Signed-off-by: Ben McGinnes <ben at adversary.org>
diff --git a/lang/python/examples/howto/export-key.py b/lang/python/examples/howto/export-key.py
new file mode 100755
index 0000000..41be64f
--- /dev/null
+++ b/lang/python/examples/howto/export-key.py
@@ -0,0 +1,73 @@
+#!/usr/bin/env python3
+# -*- coding: utf-8 -*-
+
+from __future__ import absolute_import, division, unicode_literals
+
+# Copyright (C) 2018 Ben McGinnes <ben at gnupg.org>
+#
+# This program is free software; you can redistribute it and/or modify it under
+# the terms of the GNU General Public License as published by the Free Software
+# Foundation; either version 2 of the License, or (at your option) any later
+# version.
+#
+# This program is free software; you can redistribute it and/or modify it under
+# the terms of the GNU Lesser General Public License as published by the Free
+# Software Foundation; either version 2.1 of the License, or (at your option)
+# any later version.
+#
+# This program is distributed in the hope that it will be useful, but WITHOUT
+# ANY WARRANTY; without even the implied warranty of MERCHANTABILITY or FITNESS
+# FOR A PARTICULAR PURPOSE. See the GNU General Public License and the GNU
+# Lesser General Public Licensefor more details.
+#
+# You should have received a copy of the GNU General Public License and the GNU
+# Lesser General Public along with this program; if not, see
+# <http://www.gnu.org/licenses/>.
+
+import gpg
+import os.path
+import sys
+
+print("""
+This script exports one or more public keys.
+""")
+
+c = gpg.Context(armor=True)
+
+if len(sys.argv) >= 4:
+ keyfile = sys.argv[1]
+ logrus = sys.argv[2]
+ homedir = sys.argv[3]
+elif len(sys.argv) == 3:
+ keyfile = sys.argv[1]
+ logrus = sys.argv[2]
+ homedir = input("Enter the GPG configuration directory path (optional): ")
+elif len(sys.argv) == 2:
+ keyfile = sys.argv[1]
+ logrus = input("Enter the UID matching the key(s) to export: ")
+ homedir = input("Enter the GPG configuration directory path (optional): ")
+else:
+ keyfile = input("Enter the path and filename to save the secret key to: ")
+ logrus = input("Enter the UID matching the key(s) to export: ")
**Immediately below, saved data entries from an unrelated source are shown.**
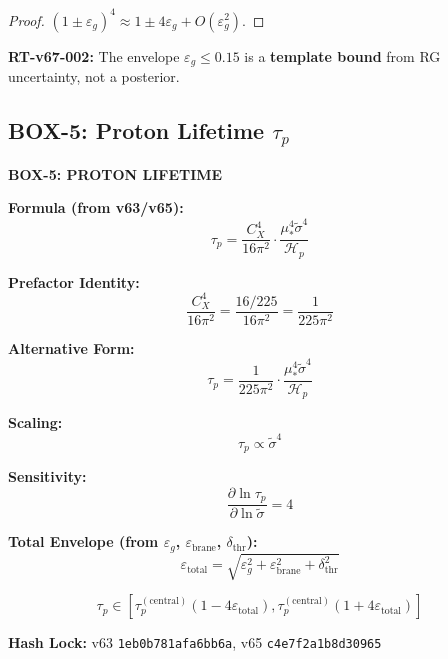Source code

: \documentclass[11pt,letterpaper]{article}
\newcommand{\st}{\tilde{\sigma}}
\newcommand{\eps}{\varepsilon}
\newcommand{\Hp}{\mathcal{H}_p}
\begin{document}
\begin{proof}
$(1 \pm \eps_g)^4 \approx 1 \pm 4\eps_g + O(\eps_g^2)$.
\end{proof}

\begin{reviewertrap}
\textbf{RT-v67-002:} The envelope $\eps_g \leq 0.15$ is a \textbf{template bound} from RG uncertainty, not a posterior.
\end{reviewertrap}

\subsection{BOX-5: Proton Lifetime $\tau_p$}
\label{subsec:box5}

\begin{closurebox}
\textbf{BOX-5: PROTON LIFETIME}

\textbf{Formula (from v63/v65):}
\begin{equation}
\boxed{
\tau_p = \frac{C_X^4}{16\pi^2} \cdot \frac{\mu_*^4 \st^4}{\Hp}
}
\label{eq:box5-taup}
\end{equation}

\textbf{Prefactor Identity:}
\begin{equation}
\frac{C_X^4}{16\pi^2} = \frac{16/225}{16\pi^2} = \frac{1}{225\pi^2}
\label{eq:prefactor-identity}
\end{equation}

\textbf{Alternative Form:}
\begin{equation}
\tau_p = \frac{1}{225\pi^2} \cdot \frac{\mu_*^4 \st^4}{\Hp}
\label{eq:taup-alt}
\end{equation}

\textbf{Scaling:}
\begin{equation}
\tau_p \propto \st^4
\label{eq:taup-scaling}
\end{equation}

\textbf{Sensitivity:}
\begin{equation}
\frac{\partial \ln \tau_p}{\partial \ln \st} = 4
\label{eq:taup-sensitivity}
\end{equation}

\textbf{Total Envelope (from $\eps_g$, $\eps_{\text{brane}}$, $\delta_{\text{thr}}$):}
\begin{equation}
\eps_{\text{total}} = \sqrt{\eps_g^2 + \eps_{\text{brane}}^2 + \delta_{\text{thr}}^2}
\label{eq:eps-total}
\end{equation}

\begin{equation}
\tau_p \in \left[ \tau_p^{(\text{central})} (1 - 4\eps_{\text{total}}), \tau_p^{(\text{central})} (1 + 4\eps_{\text{total}}) \right]
\label{eq:taup-interval}
\end{equation}

\textbf{Hash Lock:} v63 \texttt{1eb0b781afa6bb6a}, v65 \texttt{c4e7f2a1b8d30965}
\end{closurebox}
\end{document}

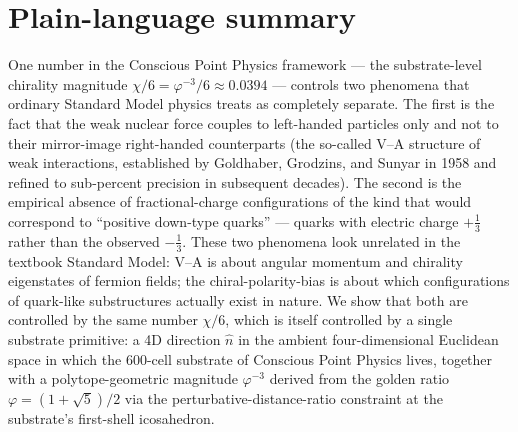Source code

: \documentclass[11pt,letterpaper]{article}
\begin{document}
\section*{Plain-language summary}

One number in the Conscious Point Physics framework --- the substrate-level chirality magnitude $\chi/6 = \varphi^{-3}/6 \approx 0.0394$ --- controls two phenomena that ordinary Standard Model physics treats as completely separate. The first is the fact that the weak nuclear force couples to left-handed particles only and not to their mirror-image right-handed counterparts (the so-called V--A structure of weak interactions, established by Goldhaber, Grodzins, and Sunyar in 1958 and refined to sub-percent precision in subsequent decades). The second is the empirical absence of fractional-charge configurations of the kind that would correspond to ``positive down-type quarks'' --- quarks with electric charge $+\frac{1}{3}$ rather than the observed $-\frac{1}{3}$. These two phenomena look unrelated in the textbook Standard Model: V--A is about angular momentum and chirality eigenstates of fermion fields; the chiral-polarity-bias is about which configurations of quark-like substructures actually exist in nature. We show that both are controlled by the same number $\chi/6$, which is itself controlled by a single substrate primitive: a 4D direction $\hat{n}$ in the ambient four-dimensional Euclidean space in which the 600-cell substrate of Conscious Point Physics lives, together with a polytope-geometric magnitude $\varphi^{-3}$ derived from the golden ratio $\varphi = (1+\sqrt{5})/2$ via the perturbative-distance-ratio constraint at the substrate's first-shell icosahedron.
\end{document}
+ homedir = input("Enter the GPG configuration directory path (optional): ")
+
+if homedir.startswith("~"):
+ if os.path.exists(os.path.expanduser(homedir)) is True:
+ c.home_dir = os.path.expanduser(homedir)
+ else:
+ pass
+elif os.path.exists(homedir) is True:
+ c.home_dir = homedir
+else:
+ pass
+
+try:
+ result = c.key_export(pattern=logrus)
+except:
+ result = c.key_export(pattern=None)
+
+if result is not None:
+ with open(keyfile, "wb") as f:
+ f.write(result)
+else:
+ pass
diff --git a/lang/python/examples/howto/export-minimised-key.py b/lang/python/examples/howto/export-minimised-key.py
new file mode 100755
index 0000000..d28b1cb
--- /dev/null
+++ b/lang/python/examples/howto/export-minimised-key.py
@@ -0,0 +1,73 @@
+#!/usr/bin/env python3
+# -*- coding: utf-8 -*-
+
+from __future__ import absolute_import, division, unicode_literals
+
+# Copyright (C) 2018 Ben McGinnes <ben at gnupg.org>
+#
+# This program is free software; you can redistribute it and/or modify it under
+# the terms of the GNU General Public License as published by the Free Software
+# Foundation; either version 2 of the License, or (at your option) any later
+# version.
+#
+# This program is free software; you can redistribute it and/or modify it under
+# the terms of the GNU Lesser General Public License as published by the Free
+# Software Foundation; either version 2.1 of the License, or (at your option)
+# any later version.
+#
+# This program is distributed in the hope that it will be useful, but WITHOUT
+# ANY WARRANTY; without even the implied warranty of MERCHANTABILITY or FITNESS
+# FOR A PARTICULAR PURPOSE. See the GNU General Public License and the GNU
+# Lesser General Public Licensefor more details.
+#
+# You should have received a copy of the GNU General Public License and the GNU
+# Lesser General Public along with this program; if not, see
+# <http://www.gnu.org/licenses/>.
+
+import gpg
+import os.path
+import sys
+
+print("""
+This script exports one or more public keys in minimised form.
+""")
+
+c = gpg.Context(armor=True)
+
+if len(sys.argv) >= 4:
+ keyfile = sys.argv[1]
+ logrus = sys.argv[2]
+ homedir = sys.argv[3]
+elif len(sys.argv) == 3:
+ keyfile = sys.argv[1]
+ logrus = sys.argv[2]
+ homedir = input("Enter the GPG configuration directory path (optional): ")
+elif len(sys.argv) == 2:
+ keyfile = sys.argv[1]
+ logrus = input("Enter the UID matching the key(s) to export: ")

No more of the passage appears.